WHAT THIS TASK INVOLVES >> Say how many lines in the data hold "该用户无桶的写入权限". Nothing else belongs in the answer.

RECORDS FOR THE EXERCISE >>
*-*-*

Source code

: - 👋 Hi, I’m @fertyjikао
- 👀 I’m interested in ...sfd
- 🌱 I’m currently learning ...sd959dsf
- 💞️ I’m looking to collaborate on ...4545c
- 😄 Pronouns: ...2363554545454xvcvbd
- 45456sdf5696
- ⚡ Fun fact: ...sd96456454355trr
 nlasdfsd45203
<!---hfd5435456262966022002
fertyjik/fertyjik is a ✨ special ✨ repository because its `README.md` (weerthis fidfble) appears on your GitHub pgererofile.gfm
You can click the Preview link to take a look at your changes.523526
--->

*-*-*

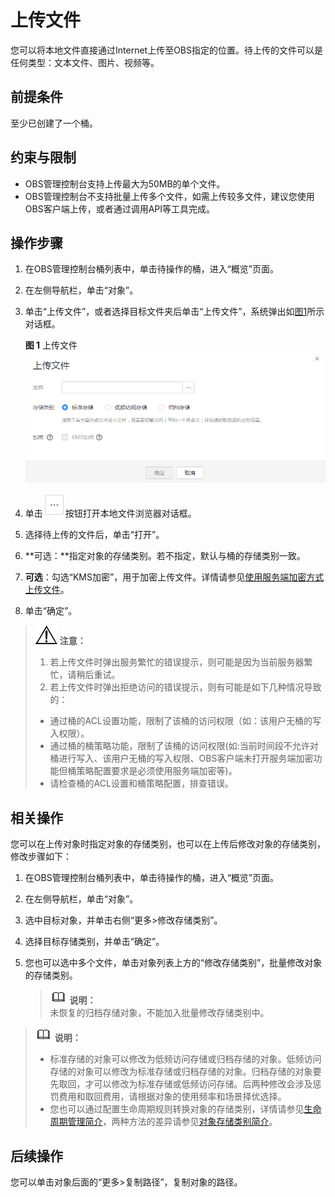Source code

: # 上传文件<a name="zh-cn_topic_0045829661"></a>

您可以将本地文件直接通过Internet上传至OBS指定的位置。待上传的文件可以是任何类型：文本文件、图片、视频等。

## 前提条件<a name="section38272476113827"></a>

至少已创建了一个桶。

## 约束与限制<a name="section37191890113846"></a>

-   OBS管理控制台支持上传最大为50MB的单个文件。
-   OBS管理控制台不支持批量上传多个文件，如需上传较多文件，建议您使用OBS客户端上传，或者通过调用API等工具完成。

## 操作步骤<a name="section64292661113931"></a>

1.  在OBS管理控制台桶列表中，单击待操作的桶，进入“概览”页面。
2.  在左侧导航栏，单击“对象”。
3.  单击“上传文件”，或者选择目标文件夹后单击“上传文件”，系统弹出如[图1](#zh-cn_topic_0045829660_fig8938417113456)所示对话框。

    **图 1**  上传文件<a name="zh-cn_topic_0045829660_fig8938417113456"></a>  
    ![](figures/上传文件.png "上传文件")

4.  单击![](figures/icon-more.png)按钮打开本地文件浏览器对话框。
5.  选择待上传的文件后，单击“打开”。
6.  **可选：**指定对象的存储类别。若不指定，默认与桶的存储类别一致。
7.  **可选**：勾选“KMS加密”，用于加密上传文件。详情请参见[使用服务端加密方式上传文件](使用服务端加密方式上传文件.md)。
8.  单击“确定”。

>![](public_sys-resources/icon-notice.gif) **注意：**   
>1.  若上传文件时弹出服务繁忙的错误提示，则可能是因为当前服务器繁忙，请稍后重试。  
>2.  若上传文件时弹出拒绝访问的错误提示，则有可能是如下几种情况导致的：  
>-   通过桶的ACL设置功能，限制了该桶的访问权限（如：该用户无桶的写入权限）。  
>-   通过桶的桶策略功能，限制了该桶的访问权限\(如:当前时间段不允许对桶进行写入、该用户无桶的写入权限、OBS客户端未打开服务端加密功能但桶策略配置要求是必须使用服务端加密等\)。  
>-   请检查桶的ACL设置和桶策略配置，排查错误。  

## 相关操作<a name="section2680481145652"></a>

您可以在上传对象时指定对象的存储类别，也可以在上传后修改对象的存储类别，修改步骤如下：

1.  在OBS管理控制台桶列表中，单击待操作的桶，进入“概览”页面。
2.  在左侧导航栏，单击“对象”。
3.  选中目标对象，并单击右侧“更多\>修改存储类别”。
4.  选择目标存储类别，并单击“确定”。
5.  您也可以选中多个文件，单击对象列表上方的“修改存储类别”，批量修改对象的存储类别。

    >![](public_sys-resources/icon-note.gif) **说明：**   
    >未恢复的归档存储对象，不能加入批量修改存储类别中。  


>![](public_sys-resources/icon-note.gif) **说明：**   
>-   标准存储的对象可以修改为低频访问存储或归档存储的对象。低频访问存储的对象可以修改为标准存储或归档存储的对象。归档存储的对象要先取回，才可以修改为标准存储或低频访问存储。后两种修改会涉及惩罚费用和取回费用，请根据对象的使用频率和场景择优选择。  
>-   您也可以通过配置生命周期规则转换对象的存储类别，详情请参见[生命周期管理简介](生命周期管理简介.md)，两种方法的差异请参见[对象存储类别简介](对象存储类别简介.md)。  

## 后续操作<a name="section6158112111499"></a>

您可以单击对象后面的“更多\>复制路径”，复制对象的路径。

*-*-*

OUTPUT FOR THIS TASK >> 2